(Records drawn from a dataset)
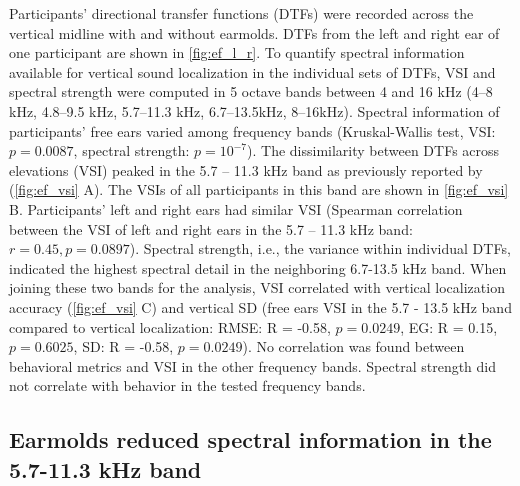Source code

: Participants' directional transfer functions (DTFs) were recorded across the vertical midline with and without earmolds. DTFs from the left and right ear of one participant are shown in \cref{fig:ef_l_r}. To quantify spectral information available for vertical sound localization in the individual sets of DTFs, VSI \citep{trapeau_fast_2016} and spectral strength \citep{middlebrooks_individual_1999} were computed in 5 octave bands between 4 and 16 kHz (4–8 kHz, 4.8–9.5 kHz, 5.7–11.3 kHz, 6.7–13.5kHz, 8–16kHz). Spectral information of participants’ free ears varied among frequency bands (Kruskal-Wallis test, VSI: $p = 0.0087$, spectral strength: $p = 10^{-7}$). The dissimilarity between DTFs across elevations (VSI) peaked in the 5.7 – 11.3 kHz band as previously reported by \citet{trapeau_fast_2016} (\cref{fig:ef_vsi} A). The VSIs of all participants in this band are shown in \cref{fig:ef_vsi} B. Participants' left and right ears had similar VSI (Spearman correlation between the VSI of left and right ears in the 5.7 – 11.3 kHz band: $r = 0.45, p = 0.0897$). Spectral strength, i.e., the variance within individual DTFs, indicated the highest spectral detail in the neighboring 6.7-13.5 kHz band. When joining these two bands for the analysis, VSI correlated with vertical localization accuracy (\cref{fig:ef_vsi} C) and vertical SD (free ears VSI in the 5.7 - 13.5 kHz band compared to vertical localization: RMSE: R = -0.58, $p = 0.0249$, EG: R = 0.15, $p = 0.6025$, SD: R = -0.58, $p = 0.0249$). No correlation was found between behavioral metrics and VSI in the other frequency bands. Spectral strength did not correlate with behavior in the tested frequency bands.

\subsection{Earmolds reduced spectral information in the 5.7-11.3 kHz band}

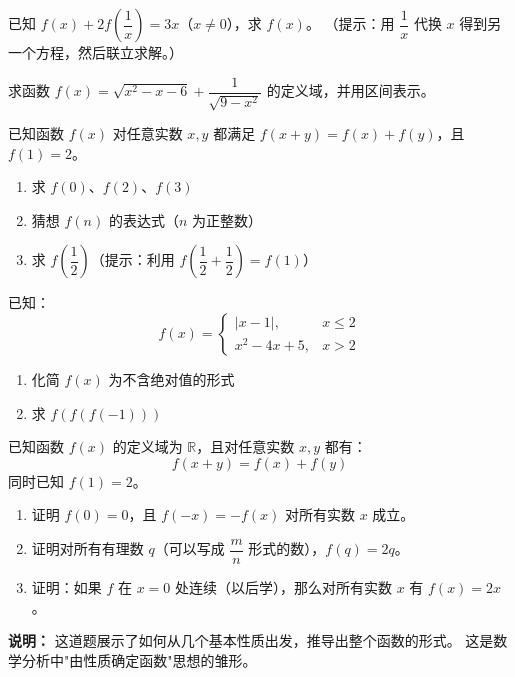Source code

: \begin{exercise}[5]
已知 \(f(x) + 2f\left(\dfrac{1}{x}\right) = 3x\)（\(x \neq 0\)），求 \(f(x)\)。
（提示：用 \(\dfrac{1}{x}\) 代换 \(x\) 得到另一个方程，然后联立求解。）
\end{exercise}


\begin{exercise}[6]
求函数 \(f(x) = \sqrt{x^2 - x - 6} + \dfrac{1}{\sqrt{9 - x^2}}\) 的定义域，并用区间表示。
\end{exercise}

\begin{exercise}[6]
已知函数 \(f(x)\) 对任意实数 \(x, y\) 都满足 \(f(x + y) = f(x) + f(y)\)，且 \(f(1) = 2\)。
\begin{enumerate}
  \item[(1)] 求 \(f(0)\)、\(f(2)\)、\(f(3)\)
  \item[(2)] 猜想 \(f(n)\) 的表达式（\(n\) 为正整数）
  \item[(3)] 求 \(f\left(\dfrac{1}{2}\right)\)（提示：利用 \(f\left(\dfrac{1}{2} + \dfrac{1}{2}\right) = f(1)\)）
\end{enumerate}
\end{exercise}

\begin{exercise}[6]
已知：
\[
f(x) =
\begin{cases}
|x - 1|,  & x \le 2 \\
x^2 - 4x + 5, & x > 2
\end{cases}
\]
\begin{enumerate}
  \item[(1)] 化简 \(f(x)\) 为不含绝对值的形式
  \item[(2)] 求 \(f(f(f(-1)))\)
\end{enumerate}
\end{exercise}


\begin{exercise}[7]
已知函数 \(f(x)\) 的定义域为 \(\mathbb{R}\)，且对任意实数 \(x, y\) 都有：
\[
f(x + y) = f(x) + f(y)
\]
同时已知 \(f(1) = 2\)。

\begin{enumerate}
  \item[(1)] 证明 \(f(0) = 0\)，且 \(f(-x) = -f(x)\) 对所有实数 \(x\) 成立。
  \item[(2)] 证明对所有有理数 \(q\)（可以写成 \(\dfrac{m}{n}\) 形式的数），\(f(q) = 2q\)。
  \item[(3)] 证明：如果 \(f\) 在 \(x = 0\) 处连续（以后学），那么对所有实数 \(x\) 有 \(f(x) = 2x\)。
\end{enumerate}

\textbf{说明：} 这道题展示了如何从几个基本性质出发，推导出整个函数的形式。
这是数学分析中"由性质确定函数"思想的雏形。
\end{exercise}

§ Exercise aim: Return, from the data, each line that has the word "item" in it.

§ Task answer:
  \item[(1)] 求 \(f(0)\)、\(f(2)\)、\(f(3)\)
  \item[(2)] 猜想 \(f(n)\) 的表达式（\(n\) 为正整数）
  \item[(3)] 求 \(f\left(\dfrac{1}{2}\right)\)（提示：利用 \(f\left(\dfrac{1}{2} + \dfrac{1}{2}\right) = f(1)\)）
  \item[(1)] 化简 \(f(x)\) 为不含绝对值的形式
  \item[(2)] 求 \(f(f(f(-1)))\)
  \item[(1)] 证明 \(f(0) = 0\)，且 \(f(-x) = -f(x)\) 对所有实数 \(x\) 成立。
  \item[(2)] 证明对所有有理数 \(q\)（可以写成 \(\dfrac{m}{n}\) 形式的数），\(f(q) = 2q\)。
  \item[(3)] 证明：如果 \(f\) 在 \(x = 0\) 处连续（以后学），那么对所有实数 \(x\) 有 \(f(x) = 2x\)。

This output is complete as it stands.